:: Supplied entries ::
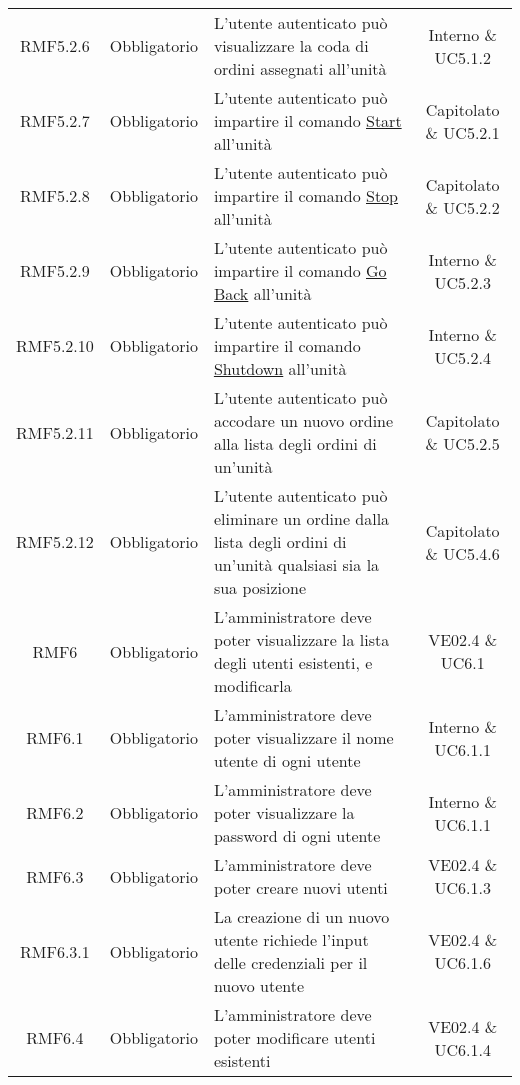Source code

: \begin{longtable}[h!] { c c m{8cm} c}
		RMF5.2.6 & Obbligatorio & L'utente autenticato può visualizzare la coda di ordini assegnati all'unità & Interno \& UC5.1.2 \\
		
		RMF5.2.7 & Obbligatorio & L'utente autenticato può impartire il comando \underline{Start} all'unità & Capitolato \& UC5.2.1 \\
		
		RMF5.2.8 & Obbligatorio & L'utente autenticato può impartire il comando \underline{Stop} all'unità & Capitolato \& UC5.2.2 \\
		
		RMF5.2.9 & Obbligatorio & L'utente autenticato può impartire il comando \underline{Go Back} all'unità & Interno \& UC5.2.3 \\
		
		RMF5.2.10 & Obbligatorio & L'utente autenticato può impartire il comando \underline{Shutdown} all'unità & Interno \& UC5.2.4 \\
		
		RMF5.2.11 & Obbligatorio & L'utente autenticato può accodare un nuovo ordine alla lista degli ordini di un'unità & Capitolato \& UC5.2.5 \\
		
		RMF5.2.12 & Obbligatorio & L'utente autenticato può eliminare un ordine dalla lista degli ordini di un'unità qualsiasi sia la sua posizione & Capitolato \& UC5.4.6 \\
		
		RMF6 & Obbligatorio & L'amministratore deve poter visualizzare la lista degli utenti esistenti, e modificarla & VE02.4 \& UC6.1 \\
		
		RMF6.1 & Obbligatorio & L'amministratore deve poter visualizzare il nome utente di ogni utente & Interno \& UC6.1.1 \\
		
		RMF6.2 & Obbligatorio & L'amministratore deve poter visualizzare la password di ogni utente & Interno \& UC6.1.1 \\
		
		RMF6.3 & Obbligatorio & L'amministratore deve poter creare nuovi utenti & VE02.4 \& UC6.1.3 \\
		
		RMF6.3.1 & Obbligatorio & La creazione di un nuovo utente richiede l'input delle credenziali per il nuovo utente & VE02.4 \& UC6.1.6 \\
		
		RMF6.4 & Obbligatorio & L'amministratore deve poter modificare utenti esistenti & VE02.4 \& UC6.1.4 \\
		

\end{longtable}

* * *

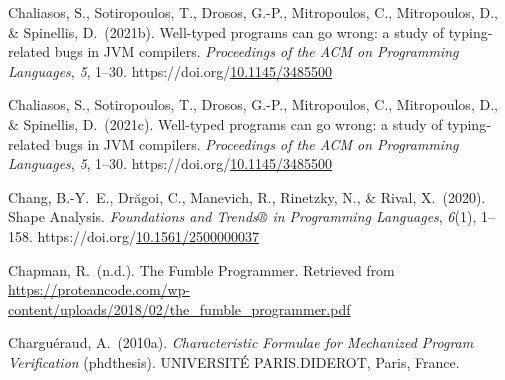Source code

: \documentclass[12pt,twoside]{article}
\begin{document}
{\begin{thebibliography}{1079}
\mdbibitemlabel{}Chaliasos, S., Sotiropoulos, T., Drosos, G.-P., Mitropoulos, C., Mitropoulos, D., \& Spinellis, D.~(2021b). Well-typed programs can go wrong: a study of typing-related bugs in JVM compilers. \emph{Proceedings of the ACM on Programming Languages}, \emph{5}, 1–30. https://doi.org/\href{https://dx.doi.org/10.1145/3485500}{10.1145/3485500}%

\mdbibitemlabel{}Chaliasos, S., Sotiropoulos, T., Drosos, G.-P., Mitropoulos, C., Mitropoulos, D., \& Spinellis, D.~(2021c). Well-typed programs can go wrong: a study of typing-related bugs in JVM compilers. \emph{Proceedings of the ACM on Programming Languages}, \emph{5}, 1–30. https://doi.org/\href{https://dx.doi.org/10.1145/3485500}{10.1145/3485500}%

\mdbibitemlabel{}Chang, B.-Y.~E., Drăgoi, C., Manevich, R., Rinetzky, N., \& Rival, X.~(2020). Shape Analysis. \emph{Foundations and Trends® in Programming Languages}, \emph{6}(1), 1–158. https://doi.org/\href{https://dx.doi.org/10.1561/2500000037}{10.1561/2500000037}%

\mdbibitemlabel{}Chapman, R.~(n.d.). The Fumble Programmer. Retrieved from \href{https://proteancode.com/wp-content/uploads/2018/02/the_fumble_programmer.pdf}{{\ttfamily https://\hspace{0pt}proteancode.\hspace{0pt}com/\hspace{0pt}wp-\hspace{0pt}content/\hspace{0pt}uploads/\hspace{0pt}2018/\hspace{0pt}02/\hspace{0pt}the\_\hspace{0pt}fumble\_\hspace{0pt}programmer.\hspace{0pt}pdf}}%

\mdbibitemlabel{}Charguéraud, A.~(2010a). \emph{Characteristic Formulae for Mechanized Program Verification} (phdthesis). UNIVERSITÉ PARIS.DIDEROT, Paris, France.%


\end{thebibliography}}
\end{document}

:: Problem description ::
Lines containing the word "underline" must be found in the data above and copied.

:: Written answer ::
		RMF5.2.7 & Obbligatorio & L'utente autenticato può impartire il comando \underline{Start} all'unità & Capitolato \& UC5.2.1 \\
		RMF5.2.8 & Obbligatorio & L'utente autenticato può impartire il comando \underline{Stop} all'unità & Capitolato \& UC5.2.2 \\
		RMF5.2.9 & Obbligatorio & L'utente autenticato può impartire il comando \underline{Go Back} all'unità & Interno \& UC5.2.3 \\
		RMF5.2.10 & Obbligatorio & L'utente autenticato può impartire il comando \underline{Shutdown} all'unità & Interno \& UC5.2.4 \\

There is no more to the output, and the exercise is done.